There are a lot of recent works on generalizing the spectral theory of graphs and graph partitioning to hypergraphs. There have been two broad directions toward this goal. One generalizes the notion of graph conductance to hypergraph conductance [LM16, CLTZ18]. In the second approach one can view a hypergraph as a simplicial complex and study its various topological properties [LM06, MW09, DKW16, PR17] and spectral properties [KM17, DK17, KO18a, KO18b, Opp20]. In this work, we attempt to bridge these two directions of study by relating the spectrum of {\em up-down walks} and {\em swap-walks} on the simplicial complex to hypergraph expansion.

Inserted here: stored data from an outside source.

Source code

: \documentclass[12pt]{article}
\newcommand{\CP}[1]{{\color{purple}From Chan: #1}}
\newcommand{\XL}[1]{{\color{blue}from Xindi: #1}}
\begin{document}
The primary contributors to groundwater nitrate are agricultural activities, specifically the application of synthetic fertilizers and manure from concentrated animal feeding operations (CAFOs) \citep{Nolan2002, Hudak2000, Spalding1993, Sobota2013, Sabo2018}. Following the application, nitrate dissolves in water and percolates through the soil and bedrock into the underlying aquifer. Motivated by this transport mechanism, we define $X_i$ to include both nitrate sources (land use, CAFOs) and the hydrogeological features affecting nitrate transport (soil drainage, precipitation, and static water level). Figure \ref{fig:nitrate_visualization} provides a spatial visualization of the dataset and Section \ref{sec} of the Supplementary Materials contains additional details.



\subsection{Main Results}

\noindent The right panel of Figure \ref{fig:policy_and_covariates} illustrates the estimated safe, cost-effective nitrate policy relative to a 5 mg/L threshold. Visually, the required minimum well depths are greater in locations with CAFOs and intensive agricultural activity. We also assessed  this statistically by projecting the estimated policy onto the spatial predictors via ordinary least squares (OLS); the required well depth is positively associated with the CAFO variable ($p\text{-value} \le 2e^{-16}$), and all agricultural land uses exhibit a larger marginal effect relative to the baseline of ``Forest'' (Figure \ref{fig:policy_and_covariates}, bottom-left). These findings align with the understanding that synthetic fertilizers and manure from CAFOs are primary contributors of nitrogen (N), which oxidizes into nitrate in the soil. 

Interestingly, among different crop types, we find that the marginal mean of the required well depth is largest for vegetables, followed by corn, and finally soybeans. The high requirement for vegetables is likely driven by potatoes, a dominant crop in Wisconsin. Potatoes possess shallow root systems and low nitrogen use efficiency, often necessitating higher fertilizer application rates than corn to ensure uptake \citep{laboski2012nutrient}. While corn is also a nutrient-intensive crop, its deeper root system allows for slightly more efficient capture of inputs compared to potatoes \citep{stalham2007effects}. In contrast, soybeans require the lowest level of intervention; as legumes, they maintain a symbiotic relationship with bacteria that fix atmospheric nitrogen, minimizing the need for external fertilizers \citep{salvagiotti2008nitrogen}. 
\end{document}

In surprising contrast to random-walks on graphs, we show that the spectral gap of swap-walks and up-down walks between level $m$ and $l$ with $1 < m \leq l$ can not be used to infer any bounds on hypergraph conductance. Moreover, we show that the spectral gap of swap-walks between $X(1)$ and $X(k-1)$ can not be used to infer any bounds on hypergraph conductance, whereas we give a Cheeger-like inequality relating the spectral of walks between level $1$ and $l$ for any $l \leq k$ to hypergraph expansion. This is a surprising difference between swaps-walks and up-down walks! Finally, we also give a construction to show that the well-studied notion of link expansion in simplicial complexes can not be used to bound hypergraph expansion in a Cheeger like manner.

翻译：近期大量工作致力于将图的谱理论与图划分推广至超图。针对这一目标，学界主要形成了两大研究方向：其一是将图传导率概念推广至超图传导率[LM16, CLTZ18]；其二是将超图视为单纯复形，研究其拓扑性质[LM06, MW09, DKW16, PR17]与谱性质[KM17, DK17, KO18a, KO18b, Opp20]。本文尝试通过建立单纯复形上“上下行走”与“交换行走”的谱与超图扩张之间的联系，来沟通这两个研究方向。与图上的随机游走形成惊人反差的是，我们证明：当层数m与l满足1 < m ≤ l时，交换行走与上下行走的谱间隙无法用于推断超图传导率的任何界。此外，我们指出X(1)与X(k-1)之间交换行走的谱间隙同样不能用于推断超图传导率的界，但给出了一个类Cheeger不等式，将任意l ≤ k时第1层与第l层之间的行走谱与超图扩张联系起来——这揭示了交换行走与上下行走之间意料之外的差异。最后，我们通过构造实例证明：单纯复形中已被广泛研究的“链路扩张”概念无法以Cheeger方式界定超图扩张。